No one seems to know what to do, so we all watch Boop. She pretends to turn the wheel, revving the engine with a few throaty vroom-vrooms.
"I've always wanted a car like this," she says above the music.
"You can't have it." I don't even pretend to joke.
"Still," she yells out the window and turns the music up. It's too conspicuous. The car running, the music, us standing on the porch. I no longer look like I belong here. There is too much danger now. It pushes on me, an unseen force.
I turn again to Craig and Chippy to tell them to leave when Boop backs down the driveway. I watch, hoping she'll stop and laugh, that Craig and Chippy will laugh and then they'll leave, and this will be over. But she doesn't stop. She waves and keeps driving.
"Your wife's taking off," Craig says.
I do have options. I could run after her, wave my arms and scream "Hey!" and pray it works. But maybe that's what she wants me to do. Maybe she wants me vulnerable, to show me up in front of housewives peering behind curtained windows. They would see my flailing arms. My panic.
They are too much, these thoughts. I turn to the Greens. "Leave," I say, pointing to the road, sounding like a father scolding unruly children. Chippy looks bored. She nudges Craig, and they step off the porch. She tries to hide it from me, but I see it and grab her arm. The Popsicle-stick log cabin.
She looks at the log cabin. "That lady gave it to me."
Boop. That must have been what she came back inside for. Chippy holds the structure up. A bubble of rubber cement catches some sunlight; Han Solo's ass and legs stick out of a window. "We need knickknacks."
"No . . . one . . . takes . . . anything." I say each word as if they were deaf. Chippy grunts and thrusts the half-house toward me before she and Craig leave.

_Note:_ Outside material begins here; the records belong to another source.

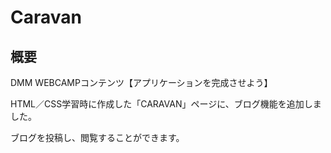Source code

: # Caravan
## 概要

DMM WEBCAMPコンテンツ【アプリケーションを完成させよう】　

HTML／CSS学習時に作成した「CARAVAN」ページに、ブログ機能を追加しました。

ブログを投稿し、閲覧することができます。
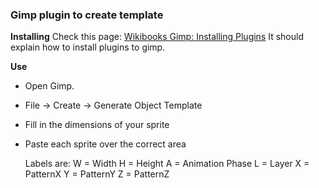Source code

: ### Gimp plugin to create template

**Installing**
    Check this page: [Wikibooks Gimp: Installing Plugins](http://en.wikibooks.org/wiki/GIMP/Installing_Plugins#Copying_the_plugin_to_the_GIMP_plugin_directory)
    It should explain how to install plugins to gimp.
    
**Use**
* Open Gimp.
* File -> Create -> Generate Object Template
* Fill in the dimensions of your sprite
* Paste each sprite over the correct area
    
    Labels are:
        W = Width
        H = Height
        A = Animation Phase
        L = Layer
        X = PatternX
        Y = PatternY
        Z = PatternZ
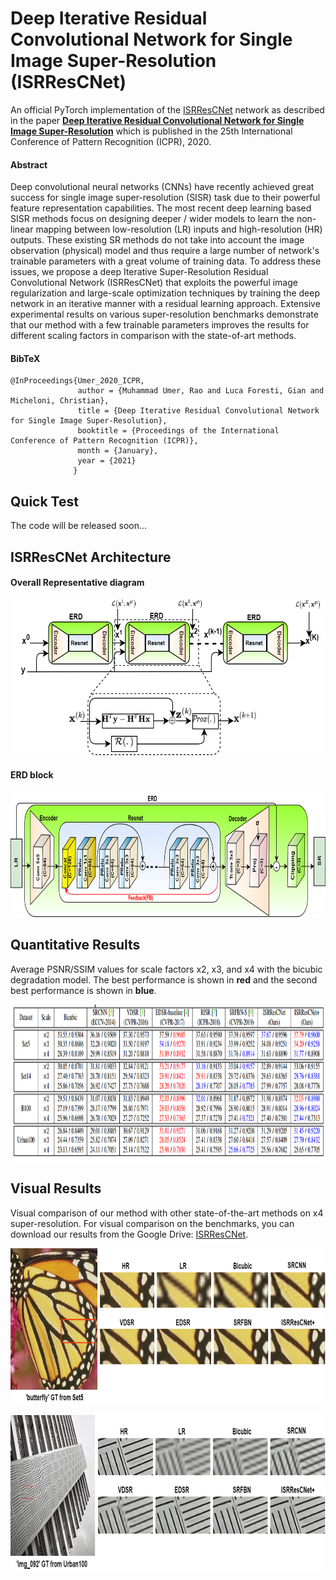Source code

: # Deep Iterative Residual Convolutional Network for Single Image Super-Resolution (ISRResCNet)
An official PyTorch implementation of the [ISRResCNet](https://github.com/RaoUmer/ISRResCNet) network as described in the paper **[Deep Iterative Residual Convolutional Network for Single Image Super-Resolution](https://arxiv.org/abs/2009.04809)** which is published in the 25th International Conference of Pattern Recognition (ICPR), 2020.

#### Abstract
Deep convolutional neural networks (CNNs) have recently achieved great success for single image super-resolution (SISR) task due to their powerful feature representation capabilities. The most recent deep learning based SISR methods focus on  designing deeper / wider models to learn the non-linear mapping between low-resolution (LR) inputs and high-resolution (HR) outputs. These existing SR methods do not take into account the image observation (physical) model and thus require a large number of network's trainable parameters with a great volume of training data. To address these issues, we propose a deep Iterative Super-Resolution Residual Convolutional Network (ISRResCNet) that exploits the powerful image regularization and large-scale optimization techniques by training the deep network in an iterative manner with a residual learning approach. Extensive experimental results on various super-resolution benchmarks demonstrate that our method with a few trainable parameters improves the results for different scaling factors in comparison with the state-of-art methods.

#### BibTeX
    @InProceedings{Umer_2020_ICPR,
                   author = {Muhammad Umer, Rao and Luca Foresti, Gian and Micheloni, Christian},
                   title = {Deep Iterative Residual Convolutional Network for Single Image Super-Resolution},
                   booktitle = {Proceedings of the International Conference of Pattern Recognition (ICPR)},
                   month = {January},
                   year = {2021}
                  }

## Quick Test
The code will be released soon...

## ISRResCNet Architecture
#### Overall Representative diagram
<p align="center">
  <img height="250" src="figs/isrrescnet.png">
</p>

#### ERD block
<p align="center">
  <img height="200" src="figs/rescnet.png">
</p>

## Quantitative Results
Average PSNR/SSIM values for scale factors x2, x3, and x4 with the bicubic degradation model. The best performance is shown in **red** and the second best
performance is shown in **blue**.
<p align="center">
  <img height="250" src="figs/quant_res.png">
</p>

## Visual Results
Visual comparison of our method with other state-of-the-art methods on x4 super-resolution. For visual comparison on the benchmarks, you can download our results from the Google Drive: [ISRResCNet]().
<p align="center">
  <img height="250" src="figs/res1.png">
</p>

<p align="center">
  <img height="250" src="figs/res2.png">
</p>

I sit on the porch and wait. I have nowhere to go. If I start walking away, then Boop's won. I finger the Popsicle-stick house, hold it up to my face. I try to imagine it as a kid's drawing—flat, simple, empty. I can't do it, though. Through the windows I can see the shadows that the slanting sunlight makes, can see corners. I break off one side of the house and put the window, now just a square hole, up to my eyes and stare at the street. I can understand it better in small squares: the sagging willow tree across the way, the limp American flag next door, the rectangular newspaper in a driveway. I'm still looking through the window when Boop pulls up in my Infiniti. She honks twice, waves. She's laughing. I look at her too through the square. If I tilt my head and squint, her eyes seem to straighten, and her form flattens against the driver's seat. I watch her this way for several moments. She honks again, and I stir. I set the house piece down and look at the world again, now edges and insides, full.